On the same night, Tuesday, April 22, the two central Louisiana teams pulled off huge college baseball shockers. They recall some other upsets in each school’s past that are hard to top.
But that comes later.
Last week, Northwestern’s Demons pounded seventh-ranked LSU in a run-rule victory – the equivalent of a technical knockout in boxing – with a 13-3 victory in seven innings. NSU has beaten LSU in baseball several times in the last three-plus decades. But this was the first time in LSU baseball history that the Tigers – who won a SEC series against No. 5 Tennessee over the weekend — suffered a run-rule defeat by a non-conference opponent at home.
First. Time. Ever. Those three words give that triumph a distinction that is worth savoring by all involved.
LCU’s Wildcats, meanwhile, while not claiming a “first-time-ever” achievement, notched their first triumph over an NCAA Division I foe in 17 seasons, stunning McNeese State, 4-3. The last time they’d pulled off such a win – also under head coach Mike Byrnes — was in 2008 when they upset Nicholls State in Pineville, 8-3.

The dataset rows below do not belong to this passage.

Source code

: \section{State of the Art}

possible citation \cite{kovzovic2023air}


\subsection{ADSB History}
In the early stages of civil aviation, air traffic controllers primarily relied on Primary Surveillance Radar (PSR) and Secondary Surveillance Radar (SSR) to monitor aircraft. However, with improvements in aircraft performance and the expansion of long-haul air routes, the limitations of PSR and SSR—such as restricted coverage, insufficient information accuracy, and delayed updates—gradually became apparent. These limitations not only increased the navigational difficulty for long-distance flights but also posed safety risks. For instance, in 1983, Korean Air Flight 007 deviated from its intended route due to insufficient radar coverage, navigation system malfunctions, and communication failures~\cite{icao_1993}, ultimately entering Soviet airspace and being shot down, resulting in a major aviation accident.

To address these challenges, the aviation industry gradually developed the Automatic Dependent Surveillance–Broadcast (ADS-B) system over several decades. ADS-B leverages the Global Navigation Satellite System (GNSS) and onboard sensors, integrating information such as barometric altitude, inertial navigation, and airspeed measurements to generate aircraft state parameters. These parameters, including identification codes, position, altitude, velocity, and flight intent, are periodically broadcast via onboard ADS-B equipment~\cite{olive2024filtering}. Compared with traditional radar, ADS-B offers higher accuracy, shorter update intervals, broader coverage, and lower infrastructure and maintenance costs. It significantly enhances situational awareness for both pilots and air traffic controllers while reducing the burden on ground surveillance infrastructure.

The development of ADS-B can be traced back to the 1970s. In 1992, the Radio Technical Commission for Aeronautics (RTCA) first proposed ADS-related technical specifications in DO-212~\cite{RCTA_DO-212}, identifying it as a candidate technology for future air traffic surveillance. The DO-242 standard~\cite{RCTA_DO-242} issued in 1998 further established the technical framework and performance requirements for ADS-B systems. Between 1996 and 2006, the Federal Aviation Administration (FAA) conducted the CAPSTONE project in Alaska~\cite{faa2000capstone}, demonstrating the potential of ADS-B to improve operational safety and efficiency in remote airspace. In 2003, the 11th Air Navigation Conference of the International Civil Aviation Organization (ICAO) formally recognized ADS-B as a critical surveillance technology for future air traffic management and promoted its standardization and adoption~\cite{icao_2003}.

McNeese is no slouch. The Cowboys won their 30th game of the season over the past weekend, and they entered the game on their homefield as the 11th-best mid-major team in all of NCAA Division I baseball, according to 11Point7.com, a popular college baseball podcast.

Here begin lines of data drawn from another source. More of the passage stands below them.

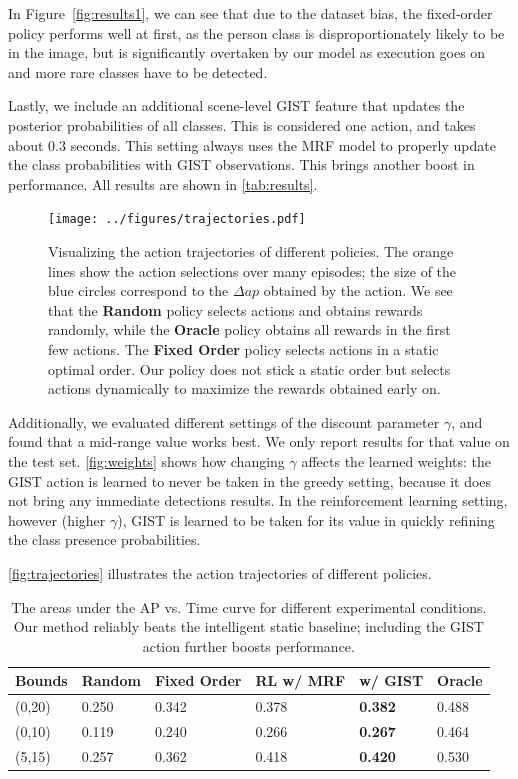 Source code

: In Figure~\autoref{fig:results1}, we can see that due to the dataset bias, the fixed-order policy performs well at first, as the person class is disproportionately likely to be in the image, but is significantly overtaken by our model as execution goes on and more rare classes have to be detected.

Lastly, we include an additional scene-level GIST feature that updates the posterior probabilities of all classes.
This is considered one action, and takes about $0.3$ seconds.
This setting always uses the MRF model to properly update the class probabilities with GIST observations.
This brings another boost in performance.
All results are shown in \autoref{tab:results}.

\begin{figure}[h!]
  \centering
  \texttt{[image: ../figures/trajectories.pdf]}
  \caption{
Visualizing the action trajectories of different policies.
The orange lines show the action selections over many episodes; the size of the blue circles correspond to the $\Delta ap$ obtained by the action.
We see that the \textbf{Random} policy selects actions and obtains rewards randomly, while the \textbf{Oracle} policy obtains all rewards in the first few actions.
The \textbf{Fixed Order} policy selects actions in a static optimal order.
Our policy does not stick a static order but selects actions dynamically to maximize the rewards obtained early on.
}
  \label{fig:trajectories}
\end{figure}

Additionally, we evaluated different settings of the discount parameter $\gamma$, and found that a mid-range value works best.
We only report results for that value on the test set.
\autoref{fig:weights} shows how changing $\gamma$ affects the learned weights: the GIST action is learned to never be taken in the greedy setting, because it does not bring any immediate detections results.
In the reinforcement learning setting, however (higher $\gamma$), GIST is learned to be taken for its value in quickly refining the class presence probabilities.

\autoref{fig:trajectories} illustrates the action trajectories of different policies.

\begin{table}[t]
\caption{
The areas under the AP vs. Time curve for different experimental conditions.
Our method reliably beats the intelligent static baseline; including the GIST action further boosts performance.}
\label{tab:results}
\begin{center}
\begin{tabular}{|l|l|l|l|l|l|}
\hline
Bounds & Random & Fixed Order & RL w/ MRF & w/ GIST         & Oracle \\ \hline
(0,20) & 0.250  & 0.342       & 0.378     & \textbf{0.382}  & 0.488 \\ 
(0,10) & 0.119  & 0.240       & 0.266     & \textbf{0.267}  & 0.464 \\ 
(5,15) & 0.257  & 0.362       & 0.418     & \textbf{0.420}  & 0.530 \\ \hline
\end{tabular}
\end{center}
\end{table}
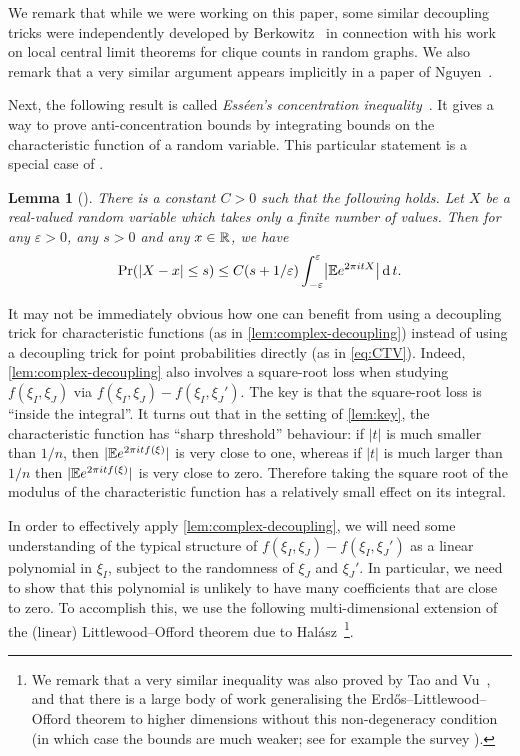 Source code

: \documentclass{daj}
\theoremstyle{plain}
\theoremstyle{plain}
\newtheorem{lem}[thm]{Lemma}
\theoremstyle{plain}
\theoremstyle{plain}
\theoremstyle{definition}
\theoremstyle{plain}
\theoremstyle{plain}
\theoremstyle{definition}
\theoremstyle{definition}
\theoremstyle{plain}
\let\originalleft\left
\let\originalright\right
\renewcommand{\left}{\mathopen{}\mathclose\bgroup\originalleft}
\renewcommand{\right}{\aftergroup\egroup\originalright}
\begin{document}
We remark that while we were working on this paper, some similar decoupling
tricks were independently developed by Berkowitz~\cite{Ber18} in
connection with his work on local central limit theorems for clique counts in random
graphs. We also remark that a very similar argument appears implicitly in a paper of Nguyen~\cite{Ngu12}.

Next, the following result is called \emph{Ess\'een's concentration inequality}~\cite{Ess66}. It gives a way to prove anti-concentration bounds by integrating bounds on the characteristic function of a random variable. This particular statement is a special case of \cite[Lemma~7.17]{TV}.

\begin{lem}[\cite{TV}]
\label{lem:esseen}There is a constant $C>0$ such that the following holds. Let $X$ be a real-valued random variable which takes only a finite number of values. Then for any $\varepsilon>0$, any $s>0$ and any $x\in \RR$, we have
\[ \Pr\left(\left|X-x\right|\le s\right)\le C\left(s+1/\varepsilon\right)\int_{-\varepsilon}^{\varepsilon}\left|\E e^{2\pi itX}\right|\d t.\]
\end{lem}

It may not be immediately obvious how one can benefit from using a decoupling trick for characteristic functions (as in \cref{lem:complex-decoupling}) instead of using a decoupling trick for point probabilities directly (as in \cref{eq:CTV}). Indeed, \cref{lem:complex-decoupling} also involves a square-root loss when studying $f(\xi_I,\xi_J)$ via $f(\xi_{I},\xi_{J})-f(\xi_{I},\xi_{J}')$. The key is that the square-root loss is ``inside the integral''. It turns out that in the setting of \cref{lem:key}, the characteristic function has ``sharp threshold'' behaviour: if $|t|$ is much smaller than $1/n$, then $|\E e^{2\pi i t f(\xi)}|$ is very close to one, whereas if $|t|$ is much larger than $1/n$ then $|\E e^{2\pi i t f(\xi)}|$ is very close to zero. Therefore taking the square root of the modulus of the characteristic function has a relatively small effect on its integral.

In order to effectively apply \cref{lem:complex-decoupling}, we will need some understanding of the typical structure of $f(\xi_{I},\xi_{J})-f(\xi_{I},\xi_{J}')$ as a linear polynomial in $\xi_{I}$, subject to the randomness of $\xi_{J}$ and $\xi_{J}'$. In particular, we need to show that this polynomial is unlikely to have many coefficients that are close to zero. To accomplish this, we use 
the following multi-dimensional extension of the (linear) Littlewood--Offord theorem
due to Hal\'asz~\cite{Hal77}\footnote{We remark that a very similar inequality was also proved by Tao and
Vu~\cite[Theorem~1.4]{TV12}, and that there is a large body of work
generalising the Erd\H os--Littlewood--Offord theorem to higher
dimensions without this non-degeneracy condition (in which case the
bounds are much weaker; see for example the survey \cite[Section~2]{NV13}).}.
\end{document}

But when it comes to upsets in LCU’s sports history, one of the best was a stunning 55-54 road basketball victory on Jan. 7, 1978 by Allgood’s NAIA Tournament-bound Wildcats over Coach Don Haskins’ NCAA Division I Texas-El Paso team.
Yet, nothing can top what happened on a Tuesday night in March of 1994.

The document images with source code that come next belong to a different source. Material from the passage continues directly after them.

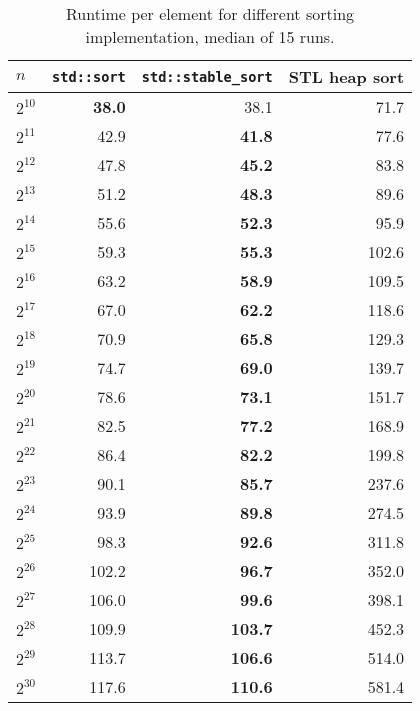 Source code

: \documentclass{article}
\begin{document}
\begin{table}\centering
\begin{tabular}{l|rrr}
$n$ & \texttt{std::sort} & \texttt{std::stable\_sort} & STL heap sort \\ \hline
$2^{10}$ & \bf 38.0 &      38.1 &  71.7 \\
$2^{11}$ &     42.9 &  \bf 41.8 &  77.6 \\
$2^{12}$ &     47.8 &  \bf 45.2 &  83.8 \\
$2^{13}$ &     51.2 &  \bf 48.3 &  89.6 \\
$2^{14}$ &     55.6 &  \bf 52.3 &  95.9 \\
$2^{15}$ &     59.3 &  \bf 55.3 & 102.6 \\
$2^{16}$ &     63.2 &  \bf 58.9 & 109.5 \\
$2^{17}$ &     67.0 &  \bf 62.2 & 118.6 \\
$2^{18}$ &     70.9 &  \bf 65.8 & 129.3 \\
$2^{19}$ &     74.7 &  \bf 69.0 & 139.7 \\
$2^{20}$ &     78.6 &  \bf 73.1 & 151.7 \\
$2^{21}$ &     82.5 &  \bf 77.2 & 168.9 \\
$2^{22}$ &     86.4 &  \bf 82.2 & 199.8 \\
$2^{23}$ &     90.1 &  \bf 85.7 & 237.6 \\
$2^{24}$ &     93.9 &  \bf 89.8 & 274.5 \\
$2^{25}$ &     98.3 &  \bf 92.6 & 311.8 \\
$2^{26}$ &    102.2 &  \bf 96.7 & 352.0 \\
$2^{27}$ &    106.0 &  \bf 99.6 & 398.1 \\
$2^{28}$ &    109.9 & \bf 103.7 & 452.3 \\
$2^{29}$ &    113.7 & \bf 106.6 & 514.0 \\
$2^{30}$ &    117.6 & \bf 110.6 & 581.4 \\
\end{tabular}
\caption{Runtime per element for different sorting implementation, median of 15 runs.}
\end{table}

\begin{comment}
+-------+-------------+
| count |         sum |
+-------+-------------+
|   945 | 25661.41392 |
+-------+-------------+
\end{comment}
\end{document}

A struggling LC baseball team, then competing in the NAIA, went to Baton Rouge and shocked the eighth-ranked team in NCAA Division I and the reigning national champions from LSU, by a 7-5 score.
It’s one of many achievements that got Billy Allgood, the iconic LC coach in basketball and baseball for many years, elected to the Louisiana Sports Hall of Fame. After the game, he called it the “most amazing” win he had ever been a part of at LC, and he’d been coaching there since 1958.
“To tell you I thought we had a good chance of winning would be a lie,” Allgood said at the time. His team had not been playing well or with much passion before that game, but on that night, they played exceptionally well. LC won the game with an infield of nothing but freshmen, and they also had a freshman starter in right field. Sophomore pitcher Brian Madigan earned the win, relieving junior ace Lester Fontenot.
When it comes to famous upsets in NSU sports history, you might think of the 27-24 overtime football win in 2001 at TCU engineered by quarterback Craig Nall, the ASH product. Better than that is the 2006 NCAA Tournament basketball upset of Big Ten champion and third-seeded Iowa, 64-63, thanks to 18 points from Boyce native Clifton Lee, and Jermaine Wallace’s game-winning three-point shot with a half-second remaining.
That’s hard to beat, right? Nah.
The most amazing upset in NSU sports history in any sport happened at the 1981 NCAA Track & Field Championships at LSU’s Bernie Moore Stadium. The foursome of Victor Oatis of Winnsboro, Joe Delaney of Haughton, Mario Johnson of Timpson, Texas, and Mark Duper of Moreauville, coached by Jerry Dyes, won the NCAA title in the 4×100-meter relay.
Those four young men, all who hailed from within 100 miles of Northwestern, won against a field that was among the strongest ever. It featured the likes of Heisman Trophy winner Herschel Walker and world class sprinter Mel Lattany of Georgia. Other world class sprinters included Willie Gault of Tennessee and Ron Brown of Arizona State, who went on to win an Olympic gold medal in the 1984 Summer Games in the 4×100 relay. There were powerhouse teams from San Jose State, Arizona State, Florida State, Arizona, Ohio State and Baylor.
Adding to the panache of the surprising crown is that Northwestern is still the only school that competes at the FCS (formerly known as Division I-AA) level in football that has won a relay title at either the NCAA Division I Indoor or Outdoor Championships.
Dyes, a Shreveport native who coached that legendary NSU team, also coached NCAA shot put champion John Campbell of Louisiana Tech in 1985 and he coached Division II power Abilene Christian to runner-up finishes at the 1992 Indoors and Outdoors National Championships.
In 2006, on the 25th anniversary of the Demons’ 4×100-meter relay championship, he said, “I’ve coached for over 40 years and professionally for 32 years, and it’s the greatest experience of my coaching career.”